Speaking at the town council hall, the prosecutor explained that he was proud to be part of the court though he had been in trials in other African countries.
The judgment, he went on, was contained in a document of 630 pages, and that the judges looked into the evidences adduced by both the prosecution and defence after which judgment was passed.
Prosecution Rapp stated that, “the judgment will serve as a deterrent to other people who want to use violence as a means of venting out their fury”.
On the verdict of the enlisting of children in hostilities Mr Rapp said, “this judgment will send a strong message not only to Sierra Leoneans but other parts of Africa not to enlist child soldiers.
This particular judgment is the first in the history of war crimes.”
Talking about the court, the Chief Prosecutor maintained that the court here was different as its came into operations by the request of the government.
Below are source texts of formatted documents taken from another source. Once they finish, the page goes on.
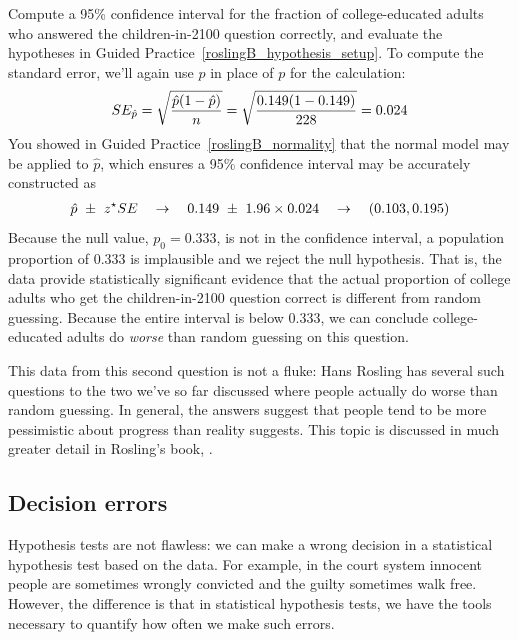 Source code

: \begin{example}{Compute a 95\% confidence interval for the
    fraction of college-educated adults who answered the
    children-in-2100 question correctly, and evaluate the
    hypotheses in Guided
    Practice~\ref{roslingB_hypothesis_setup}.}
  To compute the standard error, we'll again use $\hat{p}$
  in place of $p$ for the calculation:
  \begin{align*}
  SE_{\hat{p}}
      = \sqrt{\frac{\hat{p}(1 - \hat{p})}{n}}
      = \sqrt{\frac{0.149{}(1 - 0.149{})}
          {228{}}}
      = 0.024{}
  \end{align*}
  You showed in Guided Practice~\ref{roslingB_normality}
  that the normal model may be applied to $\hat{p}$,
  which ensures a 95\% confidence interval may be accurately
  constructed as
  \begin{align*}
  \hat{p}~\pm~z^{\star}SE
  \quad\to\quad
  0.149{}~\pm~1.96 \times 0.024{}
  \quad\to\quad
  (0.103, 0.195)
  \end{align*}
  Because the null value, $p_0 = 0.333$, is not in the
  confidence interval, a population proportion of 0.333
  is implausible and we reject the null hypothesis.
  That is, the data provide statistically significant
  evidence that the actual proportion of college adults
  who get the children-in-2100 question correct is
  different from random guessing. Because the entire interval
  is below 0.333, we can conclude college-educated adults
  do \emph{worse} than random guessing on this question.
\end{example}

This data from this second question is not a fluke:
Hans Rosling has several such questions
to the two we've so far discussed where people
actually do worse than random guessing.
In general, the answers suggest that people tend to be
more pessimistic about progress than reality suggests.
This topic is discussed in much greater detail in
Rosling's book,
\emph{}.



\subsection{Decision errors}


Hypothesis tests are not flawless: we can make a wrong
decision in a statistical hypothesis test based on the data.
For example, in the court system innocent people are
sometimes wrongly convicted and the guilty sometimes walk free.
However, the difference is that in statistical hypothesis tests,
we have the tools necessary to quantify how often we make
such errors.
“About 60% of the staff are Sierra Leoneans, so everything we are doing is for the people of this country as we want justice to prevail,” he said.
On the court’s mandate, the Chief Prosecutor said there were more than 13 people who committed atrocities during the 11 years war. “But our mandate covers only those who bear the greatest responsibility,” he reaffirmed.
In his statement Paramount Chief Bai Sheborah Kasangha II said though this was the first visit by the prosecutor they had had other visits by other personalities of the court.
PC Kasangha disclosed that Makeni town was the second seat of the rebels and that seeing them face judgment many residents would be delighted about it.
In a meeting with the Bishop of Makeni, George Biguzzi Bishop observed that “the people here have religious tolerance; you will see Muslims and Christians mixing without any problems.”
The Bishop said with the trials of the war crimes indictees, “this is a clear indication that no matter how high a man is he is going to account for his works”.
Talking to an amputee, Mariatu Sesay, about the judgment of the three AFRC indictees, she said she was happy because justice had been done.